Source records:
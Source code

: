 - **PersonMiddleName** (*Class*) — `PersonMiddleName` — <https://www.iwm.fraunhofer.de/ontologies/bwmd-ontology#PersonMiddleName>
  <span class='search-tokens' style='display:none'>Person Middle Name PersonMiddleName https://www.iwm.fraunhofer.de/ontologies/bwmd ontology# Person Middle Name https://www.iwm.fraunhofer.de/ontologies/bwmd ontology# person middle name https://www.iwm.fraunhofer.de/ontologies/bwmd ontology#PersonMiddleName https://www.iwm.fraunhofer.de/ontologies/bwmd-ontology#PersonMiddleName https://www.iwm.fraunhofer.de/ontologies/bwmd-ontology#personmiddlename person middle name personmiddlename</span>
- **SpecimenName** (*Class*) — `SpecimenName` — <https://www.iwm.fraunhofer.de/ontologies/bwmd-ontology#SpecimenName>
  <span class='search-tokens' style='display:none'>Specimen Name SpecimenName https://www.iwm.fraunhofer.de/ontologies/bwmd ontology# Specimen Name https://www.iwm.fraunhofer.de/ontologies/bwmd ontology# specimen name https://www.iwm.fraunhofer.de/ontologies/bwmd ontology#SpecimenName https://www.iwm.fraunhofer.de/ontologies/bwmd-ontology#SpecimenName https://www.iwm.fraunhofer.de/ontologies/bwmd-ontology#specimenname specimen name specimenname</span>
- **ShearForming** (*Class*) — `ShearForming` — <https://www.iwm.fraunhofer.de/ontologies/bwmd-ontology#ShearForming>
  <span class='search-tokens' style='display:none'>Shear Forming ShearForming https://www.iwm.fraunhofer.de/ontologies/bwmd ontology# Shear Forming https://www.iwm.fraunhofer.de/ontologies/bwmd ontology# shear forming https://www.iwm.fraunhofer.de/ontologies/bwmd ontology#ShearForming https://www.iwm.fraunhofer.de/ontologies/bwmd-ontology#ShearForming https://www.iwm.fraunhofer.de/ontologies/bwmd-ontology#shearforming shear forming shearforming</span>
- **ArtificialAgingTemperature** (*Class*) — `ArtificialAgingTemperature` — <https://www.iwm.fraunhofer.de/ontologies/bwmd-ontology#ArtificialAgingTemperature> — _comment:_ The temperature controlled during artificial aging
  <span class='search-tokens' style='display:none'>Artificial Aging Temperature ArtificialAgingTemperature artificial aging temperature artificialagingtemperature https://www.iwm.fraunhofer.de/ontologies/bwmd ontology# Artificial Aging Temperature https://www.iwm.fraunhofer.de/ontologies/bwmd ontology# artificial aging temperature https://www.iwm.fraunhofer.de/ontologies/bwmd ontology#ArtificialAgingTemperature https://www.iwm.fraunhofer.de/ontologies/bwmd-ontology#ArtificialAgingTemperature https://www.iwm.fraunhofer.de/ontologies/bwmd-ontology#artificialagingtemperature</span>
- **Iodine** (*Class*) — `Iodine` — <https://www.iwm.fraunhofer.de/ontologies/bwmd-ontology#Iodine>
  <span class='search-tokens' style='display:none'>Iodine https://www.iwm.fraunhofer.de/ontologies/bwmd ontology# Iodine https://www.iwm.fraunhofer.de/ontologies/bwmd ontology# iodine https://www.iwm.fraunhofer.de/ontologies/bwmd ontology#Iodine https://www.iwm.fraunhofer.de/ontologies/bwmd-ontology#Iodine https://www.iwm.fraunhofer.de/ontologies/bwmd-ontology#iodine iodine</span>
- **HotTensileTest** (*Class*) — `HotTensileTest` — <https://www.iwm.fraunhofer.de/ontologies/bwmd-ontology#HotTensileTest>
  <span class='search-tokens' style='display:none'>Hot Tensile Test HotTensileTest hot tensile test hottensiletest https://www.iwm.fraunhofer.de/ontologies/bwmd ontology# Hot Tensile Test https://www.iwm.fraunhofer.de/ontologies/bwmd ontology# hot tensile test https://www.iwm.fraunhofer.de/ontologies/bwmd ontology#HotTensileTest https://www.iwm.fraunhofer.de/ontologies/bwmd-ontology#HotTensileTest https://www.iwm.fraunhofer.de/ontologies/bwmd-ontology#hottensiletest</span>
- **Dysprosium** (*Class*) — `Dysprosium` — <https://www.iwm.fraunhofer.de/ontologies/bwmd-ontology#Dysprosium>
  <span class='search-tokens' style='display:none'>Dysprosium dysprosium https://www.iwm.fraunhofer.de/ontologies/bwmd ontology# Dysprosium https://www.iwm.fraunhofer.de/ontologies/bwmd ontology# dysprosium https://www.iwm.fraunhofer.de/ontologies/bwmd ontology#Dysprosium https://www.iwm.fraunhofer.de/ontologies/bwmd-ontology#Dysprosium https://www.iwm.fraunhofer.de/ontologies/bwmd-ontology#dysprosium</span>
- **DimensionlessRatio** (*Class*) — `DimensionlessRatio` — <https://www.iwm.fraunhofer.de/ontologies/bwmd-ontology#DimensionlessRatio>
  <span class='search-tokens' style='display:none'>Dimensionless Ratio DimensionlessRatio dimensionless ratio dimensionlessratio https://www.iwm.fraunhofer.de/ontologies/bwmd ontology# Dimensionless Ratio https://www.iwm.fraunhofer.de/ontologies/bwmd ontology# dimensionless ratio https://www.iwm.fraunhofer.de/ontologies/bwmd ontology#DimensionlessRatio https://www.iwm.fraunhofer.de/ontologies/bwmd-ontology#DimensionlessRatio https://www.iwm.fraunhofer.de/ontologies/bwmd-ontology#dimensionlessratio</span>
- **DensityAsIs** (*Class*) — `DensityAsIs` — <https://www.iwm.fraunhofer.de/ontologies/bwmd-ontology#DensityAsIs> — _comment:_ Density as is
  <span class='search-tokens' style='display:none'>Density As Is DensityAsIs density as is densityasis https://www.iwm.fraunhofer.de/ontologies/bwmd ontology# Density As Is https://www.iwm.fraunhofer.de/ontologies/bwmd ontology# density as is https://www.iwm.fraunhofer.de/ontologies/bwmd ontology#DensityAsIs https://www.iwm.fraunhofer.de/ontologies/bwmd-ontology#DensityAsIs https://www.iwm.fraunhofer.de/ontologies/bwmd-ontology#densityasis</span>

- [About this exercise] Among the entries above, the lines between the ones containing "<span class='search-tokens' style='display:none'>Shear" and "- **Iodine** (*Class*)", inclusive, are to be transcribed exactly. No other line is to be given.

- [Task response]
  <span class='search-tokens' style='display:none'>Shear Forming ShearForming https://www.iwm.fraunhofer.de/ontologies/bwmd ontology# Shear Forming https://www.iwm.fraunhofer.de/ontologies/bwmd ontology# shear forming https://www.iwm.fraunhofer.de/ontologies/bwmd ontology#ShearForming https://www.iwm.fraunhofer.de/ontologies/bwmd-ontology#ShearForming https://www.iwm.fraunhofer.de/ontologies/bwmd-ontology#shearforming shear forming shearforming</span>
- **ArtificialAgingTemperature** (*Class*) — `ArtificialAgingTemperature` — <https://www.iwm.fraunhofer.de/ontologies/bwmd-ontology#ArtificialAgingTemperature> — _comment:_ The temperature controlled during artificial aging
  <span class='search-tokens' style='display:none'>Artificial Aging Temperature ArtificialAgingTemperature artificial aging temperature artificialagingtemperature https://www.iwm.fraunhofer.de/ontologies/bwmd ontology# Artificial Aging Temperature https://www.iwm.fraunhofer.de/ontologies/bwmd ontology# artificial aging temperature https://www.iwm.fraunhofer.de/ontologies/bwmd ontology#ArtificialAgingTemperature https://www.iwm.fraunhofer.de/ontologies/bwmd-ontology#ArtificialAgingTemperature https://www.iwm.fraunhofer.de/ontologies/bwmd-ontology#artificialagingtemperature</span>
- **Iodine** (*Class*) — `Iodine` — <https://www.iwm.fraunhofer.de/ontologies/bwmd-ontology#Iodine>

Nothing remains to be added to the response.